Over the past two years, Fairfax County has distributed $9.5 million in relief funds from the American Rescue Plan Act to support community food providers, including $4 million that will be allocated this fall, according to Ramona Carroll, equity manager for the county’s Department of Neighborhood and Community Services.

The county also devotes over $1 million annually to nonprofits that provide emergency food assistance through its Consolidated Community Funding Pool (CCFP), which provides funding for nonprofit and community human services organizations through an annual, competitive process.

In addition, the county began accepting applications last month for an economic mobility pilot that will give eligible families monthly payments of $750 for 15 months. Initial data from similar basic income programs that have cropped up around the country, including in Alexandria City, suggest they can help people afford housing, food and other basic needs.

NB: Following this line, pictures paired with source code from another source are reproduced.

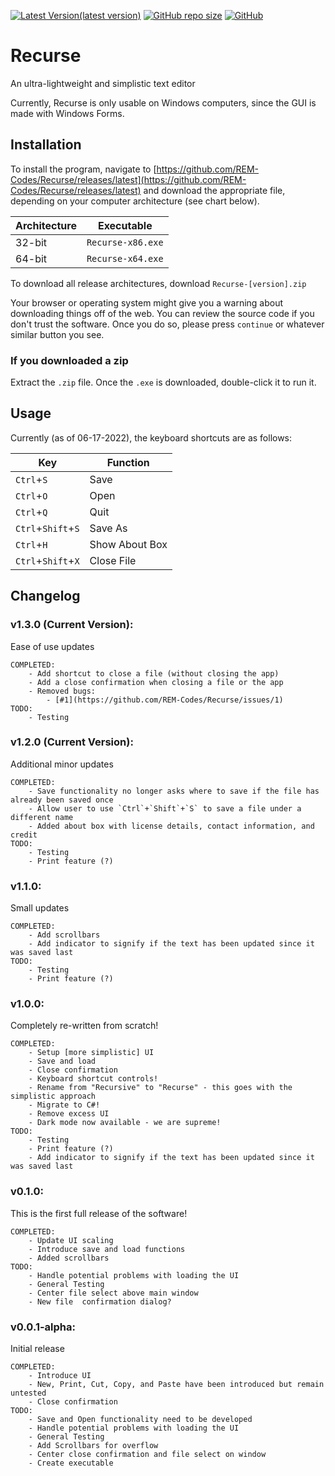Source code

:[![Latest Version(latest version)](https://img.shields.io/github/v/release/REM-Codes/Recurse?include_prereleases&label=latest%20release&style=for-the-badge)](https://github.com/REM-Codes/Recurse/releases)
[![GitHub repo size](https://img.shields.io/github/repo-size/REM-Codes/Recurse?style=for-the-badge)](https://github.com/REM-Codes/Recurse)
[![GitHub](https://img.shields.io/github/license/REM-Codes/Recurse?style=for-the-badge)](https://github.com/REM-Codes/Recurse/blob/main/LICENSE)

# **Recurse**
An ultra-lightweight and simplistic text editor

Currently, Recurse is only usable on Windows computers, since the GUI is made with Windows Forms.

## Installation
To install the program, navigate to [https://github.com/REM-Codes/Recurse/releases/latest](https://github.com/REM-Codes/Recurse/releases/latest) and download the appropriate file, depending on your computer architecture (see chart  below).

|Architecture|Executable|
|---|---|
|32-bit|`Recurse-x86.exe`|
|64-bit|`Recurse-x64.exe`|

To download all release architectures, download `Recurse-[version].zip`

Your browser or operating system might give you a warning about downloading things off of the web. You can review the source code if you don't trust the software. Once you do so, please press `continue` or whatever similar button you see. 

### If you downloaded a zip
Extract the `.zip` file.
Once the `.exe` is downloaded, double-click it to run it.

## Usage
Currently (as of 06-17-2022), the keyboard shortcuts are as follows:

|Key|Function|
|---|---|
|`Ctrl`+`S`|Save|
|`Ctrl`+`O`|Open|
|`Ctrl`+`Q`|Quit|
|`Ctrl`+`Shift`+`S`|Save As|
|`Ctrl`+`H`|Show About Box|
|`Ctrl`+`Shift`+`X`|Close File|

## Changelog
### v1.3.0 (Current Version):
Ease of use updates
    
    COMPLETED:
        - Add shortcut to close a file (without closing the app)
        - Add a close confirmation when closing a file or the app
        - Removed bugs:
            - [#1](https://github.com/REM-Codes/Recurse/issues/1)
    TODO:
        - Testing

### v1.2.0 (Current Version):
Additional minor updates

    COMPLETED:
        - Save functionality no longer asks where to save if the file has already been saved once
        - Allow user to use `Ctrl`+`Shift`+`S` to save a file under a different name
        - Added about box with license details, contact information, and credit
    TODO:
        - Testing
        - Print feature (?)

### v1.1.0:
Small updates

    COMPLETED:
        - Add scrollbars
        - Add indicator to signify if the text has been updated since it was saved last
    TODO:
        - Testing
        - Print feature (?)

### v1.0.0:
Completely re-written from scratch!

    COMPLETED:
        - Setup [more simplistic] UI
        - Save and load
        - Close confirmation
        - Keyboard shortcut controls!
        - Rename from "Recursive" to "Recurse" - this goes with the simplistic approach
        - Migrate to C#!
        - Remove excess UI
        - Dark mode now available - we are supreme!
    TODO:
        - Testing
        - Print feature (?)
        - Add indicator to signify if the text has been updated since it was saved last

### v0.1.0:
This is the first full release of the software!

    COMPLETED:
        - Update UI scaling
        - Introduce save and load functions
        - Added scrollbars
    TODO:
        - Handle potential problems with loading the UI
        - General Testing
        - Center file select above main window
        - New file  confirmation dialog?

### v0.0.1-alpha:
Initial release

    COMPLETED:
        - Introduce UI
        - New, Print, Cut, Copy, and Paste have been introduced but remain untested
        - Close confirmation
    TODO:
        - Save and Open functionality need to be developed
        - Handle potential problems with loading the UI
        - General Testing
        - Add Scrollbars for overflow
        - Center close confirmation and file select on window
        - Create executable

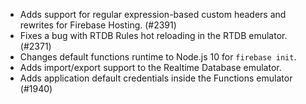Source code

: - Adds support for regular expression-based custom headers and rewrites for Firebase Hosting. (#2391)
- Fixes a bug with RTDB Rules hot reloading in the RTDB emulator. (#2371)
- Changes default functions runtime to Node.js 10 for `firebase init`.
- Adds import/export support to the Realtime Database emulator.
- Adds application default credentials inside the Functions emulator (#1940)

For community members who want to assist those experiencing food insecurity, Carroll recommends donating to local food providers and the county’s annual Stuff the Bus campaign. She also recommends that organizations consider applying for the community funding pool.

“The funding allocated to organizations through the CCFP serves as an investment and catalyst for strengthening the human services network of programs available for Fairfax County residents,” Carroll said.